The initial condition and the process and measurement noise vectors are normally distributed, i.e., $x_{0}\sim\mathcal{N}(0,\Sigma_{x_{0}})$ , $w_{t}\sim\mathcal{N}(0,\Sigma_{w})$ , and $v_{t}\sim\mathcal{N}(0,\Sigma_{v})$ . Moreover, $x_{0}$ , $(w_{t})_{t\in\mathbb{N}}$ and $(v_{t})_{t\in\mathbb{N}}$ are mutually independent.
(iii)

The control inputs take values in the control constraint set:

$\mathbb{U}\coloneqq\bigl{\{}\xi\in\mathbb{R}^{m}\,\big{|}\,\left\lVert{\xi}\right\rVert_{\infty}\leqslant U_{\max}\bigr{\}};$ (C1)

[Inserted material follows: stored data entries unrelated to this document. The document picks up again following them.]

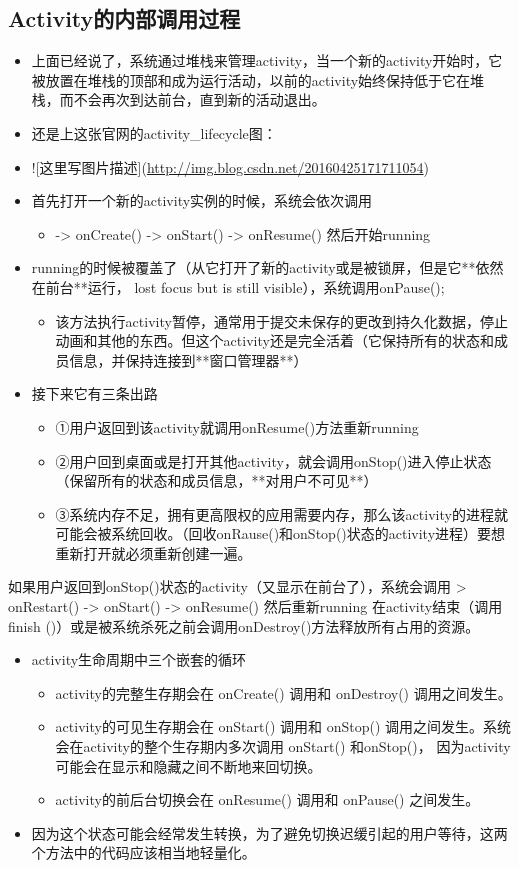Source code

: \documentclass[9pt, b5paper]{article}
\begin{document}
\subsection{Activity的内部调用过程}
\label{sec-1-2}
\begin{itemize}
\item 上面已经说了，系统通过堆栈来管理activity，当一个新的activity开始时，它被放置在堆栈的顶部和成为运行活动，以前的activity始终保持低于它在堆栈，而不会再次到达前台，直到新的活动退出。
\item 还是上这张官网的activity\_lifecycle图：
\item ![这里写图片描述](\url{http://img.blog.csdn.net/20160425171711054})　
\item 首先打开一个新的activity实例的时候，系统会依次调用
\begin{itemize}
\item -> onCreate()  -> onStart() -> onResume() 然后开始running
\end{itemize}
\item running的时候被覆盖了（从它打开了新的activity或是被锁屏，但是它**依然在前台**运行， lost focus but is still visible），系统调用onPause();
\begin{itemize}
\item 该方法执行activity暂停，通常用于提交未保存的更改到持久化数据，停止动画和其他的东西。但这个activity还是完全活着（它保持所有的状态和成员信息，并保持连接到**窗口管理器**）
\end{itemize}
\item 接下来它有三条出路
\begin{itemize}
\item ①用户返回到该activity就调用onResume()方法重新running
\item ②用户回到桌面或是打开其他activity，就会调用onStop()进入停止状态（保留所有的状态和成员信息，**对用户不可见**）
\item ③系统内存不足，拥有更高限权的应用需要内存，那么该activity的进程就可能会被系统回收。（回收onRause()和onStop()状态的activity进程）要想重新打开就必须重新创建一遍。
\end{itemize}
\end{itemize}
如果用户返回到onStop()状态的activity（又显示在前台了），系统会调用
> onRestart() ->  onStart() -> onResume() 然后重新running
在activity结束（调用finish ()）或是被系统杀死之前会调用onDestroy()方法释放所有占用的资源。

\begin{itemize}
\item activity生命周期中三个嵌套的循环
\begin{itemize}
\item activity的完整生存期会在 onCreate() 调用和 onDestroy() 调用之间发生。　
\item activity的可见生存期会在 onStart() 调用和 onStop() 调用之间发生。系统会在activity的整个生存期内多次调用 onStart() 和onStop()， 因为activity可能会在显示和隐藏之间不断地来回切换。　
\item activity的前后台切换会在 onResume() 调用和 onPause() 之间发生。
\end{itemize}
\item 因为这个状态可能会经常发生转换，为了避免切换迟缓引起的用户等待，这两个方法中的代码应该相当地轻量化。
\end{itemize}
\end{document}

i.e., $u_{t}\in\mathbb{U}$ for each $t\in\mathbb{N}$ . $\diamondsuit$

Without any loss of generality, we also assume that $A$ is in real Jordan canonical form. Indeed, given a linear system described by system matrices $\bigl{(}\tilde{A},\tilde{B}\bigr{)}$ , there exists a coordinate transformation in the state-space that brings the pair $\bigl{(}\tilde{A},\tilde{B}\bigr{)}$ to the pair $(A,B)$ , where $A$ is in real Jordan form [Horn and Johnson, 1990, p. 150]. In particular, choosing a suitable ordering of the Jordan blocks, we can ensure that the pair $(A,B)$ has the form $\left(\begin{bmatrix}A_{1}&0\\ 0&A_{2}\end{bmatrix},\begin{bmatrix}B_{1}\\ B_{2}\end{bmatrix}\right)$ , where $A_{1}\in\mathbb{R}^{n_{1}\times n_{1}}$ is Schur stable, and $A_{2}\in\mathbb{R}^{n_{2}\times n_{2}}$ has its eigenvalues on the unit circle. By hypothesis (i)-(i)(b) of Assumption 1, $A_{2}$ is therefore block-diagonal with elements on the diagonal being either $\pm 1$ or $2\times 2$ rotation matrices. As a consequence, $A_{2}$ is orthogonal. Moreover, since $(A,B)$ is stabilizable, the pair $(A_{2},B_{2})$ must be reachable in a number of steps $\kappa\leqslant n_{2}$ that depends on the dimension of $A_{2}$ and the structure of $(A_{2},B_{2})$ , i.e., $\text{rank}(\mathfrak{R}_{\kappa}(A_{2},B_{2}))=n_{2}$ . Summing up, we can start by considering that the state equation (2.1a) has the form

\begin{bmatrix}x^{(1)}_{t+1}\\ --\\ x^{(2)}_{t+1}\end{bmatrix}=\begin{bmatrix}A_{1}x^{(1)}_{t}\\ --\\ A_{2}x^{(2)}_{t}\end{bmatrix}+\begin{bmatrix}B_{1}\\ --\\ B_{2}\end{bmatrix}u_{t}+\begin{bmatrix}w^{(1)}_{t}\\ --\\ w^{(2)}_{t}\end{bmatrix},

(2.2)

where $A_{1}$ is Schur stable, $A_{2}$ is orthogonal, and there exists a nonnegative integer $\kappa\leqslant n_{2}$ such that the subsystem $(A_{2},B_{2})$ is reachable in $\kappa$ steps. This integer $\kappa$ is fixed throughout the rest of the article.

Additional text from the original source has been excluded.